The final straw came when the dictatorship assassinated Benigno “Ninoy” Aquino, a prominent opposition politician. On August 21st, 1983, Ninoy returned home from exile, but as soon as he disembarked from his plane at Manila International Airport he was shot and killed, with his murder broadcast on Philippine television. His killing unleashed the forces that would topple the Marcos regime. In 1986, the non-violent People Power Revolution would sweep the dictatorship away as millions of Filipinos took to the streets, driving Ferdinand and Imelda Marcos into exile.
As the people took over Malacañang palace where Marcos had ruled, they were shocked at the ostentatious display of wealth.
There were warehouses full of jewels, artworks, gifts, and tribute.
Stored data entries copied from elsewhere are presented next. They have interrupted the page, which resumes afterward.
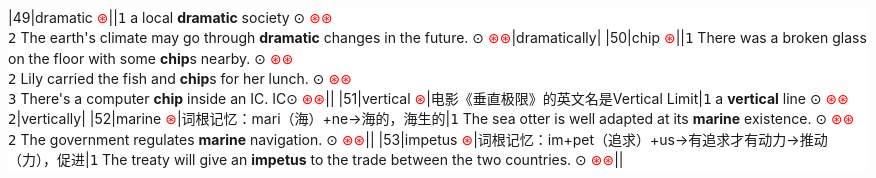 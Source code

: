 |49|<font onclick="show('[drəˈmætɪk]')" onclick="show('[drəˈmætɪk]')">dramatic</font> <font onmouseover="javascript:read('DRAMATIC','[drəˈmætɪk]')" onClick="javascript:read('DRAMATIC','[drəˈmætɪk]')" style="color: rgb(255,0,0)">⊛</font>||<kbd onclick="show('a. ① 戏剧的；戏剧性的')" onmouseover="show('a. ① 戏剧的；戏剧性的')">1</kbd> a local **dramatic** society <font title="地方戏剧协会" onclick="show('地方戏剧协会')" onmouseover="show('地方戏剧协会')">⊙</font> <font onmouseover="javascript:read(' a local dramatic society ','地方戏剧协会')" onClick="javascript:read(' a local dramatic society ','地方戏剧协会')" style="color: rgb(255,0,0)">⊛⊛</font><br /><kbd onclick="show('② 巨大的；突然的')" onmouseover="show('② 巨大的；突然的')">2</kbd> The earth's climate may go through **dramatic** changes in the future. <font title="将来，全球气候可能会发生巨大的变化。" onclick="show('将来，全球气候可能会发生巨大的变化。')" onmouseover="show('将来，全球气候可能会发生巨大的变化。')">⊙</font> <font onmouseover="javascript:read(' The earth\'s climate may go through dramatic changes in the future. ','将来，全球气候可能会发生巨大的变化。')" onClick="javascript:read(' The earth\'s climate may go through dramatic changes in the future. ','将来，全球气候可能会发生巨大的变化。')" style="color: rgb(255,0,0)">⊛⊛</font>|<font title="（ad. 戏剧性地；显著地）" onclick="alert('（ad. 戏剧性地；显著地）')">dramatically</font>|
|50|<font onclick="show('[tʃɪp]')" onclick="show('[tʃɪp]')">chip</font> <font onmouseover="javascript:read('CHIP','[tʃɪp]')" onClick="javascript:read('CHIP','[tʃɪp]')" style="color: rgb(255,0,0)">⊛</font>||<kbd onclick="show('n. ① 碎片')" onmouseover="show('n. ① 碎片')">1</kbd> There was a broken glass on the floor with some **chip**s nearby. <font title="地上有一个破碎的玻璃杯，旁边是一些碎片。" onclick="show('地上有一个破碎的玻璃杯，旁边是一些碎片。')" onmouseover="show('地上有一个破碎的玻璃杯，旁边是一些碎片。')">⊙</font> <font onmouseover="javascript:read(' There was a broken glass on the floor with some chips nearby. ','地上有一个破碎的玻璃杯，旁边是一些碎片。')" onClick="javascript:read(' There was a broken glass on the floor with some chips nearby. ','地上有一个破碎的玻璃杯，旁边是一些碎片。')" style="color: rgb(255,0,0)">⊛⊛</font><br /><kbd onclick="show('② （土豆等的）薄片')" onmouseover="show('② （土豆等的）薄片')">2</kbd> Lily carried the fish and **chip**s for her lunch. <font title="莉莉带了鱼和薯条当午饭。" onclick="show('莉莉带了鱼和薯条当午饭。')" onmouseover="show('莉莉带了鱼和薯条当午饭。')">⊙</font> <font onmouseover="javascript:read(' Lily carried the fish and chips for her lunch. ','莉莉带了鱼和薯条当午饭。')" onClick="javascript:read(' Lily carried the fish and chips for her lunch. ','莉莉带了鱼和薯条当午饭。')" style="color: rgb(255,0,0)">⊛⊛</font><br /><kbd onclick="show('③ 芯片')" onmouseover="show('③ 芯片')">3</kbd> There's a computer **chip** inside an IC. IC<font title="卡里有一个电脑芯片。" onclick="show('卡里有一个电脑芯片。')" onmouseover="show('卡里有一个电脑芯片。')">⊙</font> <font onmouseover="javascript:read(' There\'s a computer chip inside an IC. IC','卡里有一个电脑芯片。')" onClick="javascript:read(' There\'s a computer chip inside an IC. IC','卡里有一个电脑芯片。')" style="color: rgb(255,0,0)">⊛⊛</font>||
|51|<font onclick="show('[ˈvɜːtɪkl]')" onclick="show('[ˈvɜːtɪkl]')">vertical</font> <font onmouseover="javascript:read('VERTICAL','[ˈvɜːtɪkl]')" onClick="javascript:read('VERTICAL','[ˈvɜːtɪkl]')" style="color: rgb(255,0,0)">⊛</font>|电影《垂直极限》的英文名是Vertical Limit|<kbd onclick="show('a. 垂直的，竖的')" onmouseover="show('a. 垂直的，竖的')">1</kbd> a **vertical** line <font title="垂直线" onclick="show('垂直线')" onmouseover="show('垂直线')">⊙</font> <font onmouseover="javascript:read(' a vertical line ','垂直线')" onClick="javascript:read(' a vertical line ','垂直线')" style="color: rgb(255,0,0)">⊛⊛</font><br /><kbd onclick="show('n. 垂线')" onmouseover="show('n. 垂线')">2</kbd>|<font title="（ad. 垂直地）" onclick="alert('（ad. 垂直地）')">vertically</font>|
|52|<font onclick="show('[məˈrɪːn]')" onclick="show('[məˈrɪːn]')">marine</font> <font onmouseover="javascript:read('MARINE','[məˈrɪːn]')" onClick="javascript:read('MARINE','[məˈrɪːn]')" style="color: rgb(255,0,0)">⊛</font>|词根记忆：mari（海）+ne→海的，海生的|<kbd onclick="show('a. ① 海的，海生的')" onmouseover="show('a. ① 海的，海生的')">1</kbd> The sea otter is well adapted at its **marine** existence. <font title="海獭能很好地适应海洋的生存环境。" onclick="show('海獭能很好地适应海洋的生存环境。')" onmouseover="show('海獭能很好地适应海洋的生存环境。')">⊙</font> <font onmouseover="javascript:read(' The sea otter is well adapted at its marine existence. ','海獭能很好地适应海洋的生存环境。')" onClick="javascript:read(' The sea otter is well adapted at its marine existence. ','海獭能很好地适应海洋的生存环境。')" style="color: rgb(255,0,0)">⊛⊛</font><br /><kbd onclick="show('② 船舶的；航海的')" onmouseover="show('② 船舶的；航海的')">2</kbd> The government regulates **marine** navigation. <font title="船舶的航行由政府调控。" onclick="show('船舶的航行由政府调控。')" onmouseover="show('船舶的航行由政府调控。')">⊙</font> <font onmouseover="javascript:read(' The government regulates marine navigation. ','船舶的航行由政府调控。')" onClick="javascript:read(' The government regulates marine navigation. ','船舶的航行由政府调控。')" style="color: rgb(255,0,0)">⊛⊛</font>||
|53|<font onclick="show('[ˈɪmpɪtəs]')" onclick="show('[ˈɪmpɪtəs]')">impetus</font> <font onmouseover="javascript:read('IMPETUS','[ˈɪmpɪtəs]')" onClick="javascript:read('IMPETUS','[ˈɪmpɪtəs]')" style="color: rgb(255,0,0)">⊛</font>|词根记忆：im+pet（追求）+us→有追求才有动力→推动（力），促进|<kbd onclick="show('n. 推动（力），促进')" onmouseover="show('n. 推动（力），促进')">1</kbd> The treaty will give an **impetus** to the trade between the two countries. <font title="该条约将促进两国间的贸易发展。" onclick="show('该条约将促进两国间的贸易发展。')" onmouseover="show('该条约将促进两国间的贸易发展。')">⊙</font> <font onmouseover="javascript:read(' The treaty will give an impetus to the trade between the two countries. ','该条约将促进两国间的贸易发展。')" onClick="javascript:read(' The treaty will give an impetus to the trade between the two countries. ','该条约将促进两国间的贸易发展。')" style="color: rgb(255,0,0)">⊛⊛</font>||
Ornate rooms existed for nightly banquets, along with an entire ballroom where Imelda could pass the evening singing karaoke with her rich guests.
And of course there was Imelda’s personal collection of expensive shoes. 3,000 pairs of her shoes were housed in a special five room area of the presidential palace… all at a time when the majority of Filipino children went barefoot and hungry.
According to the organizers of the Adelaide Arts Festival, Here Lies Love focuses on Imelda’s obsessive love of discos, a viewpoint that will no doubt humanize the face of one of history’s worst despots. In all fairness, Adelaide organizers say the musical is a “timeless story with more contemporary resonances than are comfortable.” But that single sentence plucked from the musical’s official press release is the only shred of evidence Here Lies Love may be more than a glitzy production with smoke and strobe light effects.
That the musical is supported by the US State Department should tell you everything you need to know. During the cold war the US backed the fanatically anti-communist Marcos, even as he extinguished the last vestiges of democratic rule. Washington’s cozy relationship with the tyrants in Manila ultimately caused Filipinos to speak of the “US Marcos dictatorship.” This is not likely to be included in Byrne’s myopic look at history, hence the US State Department seal of approval.
I think the world’s people have heard enough about Imelda and her damn shoes. David Byrne could have better spent his talent writing a tribute to Ninoy Aquino, the man who gave his life to bring democracy to the Philippines.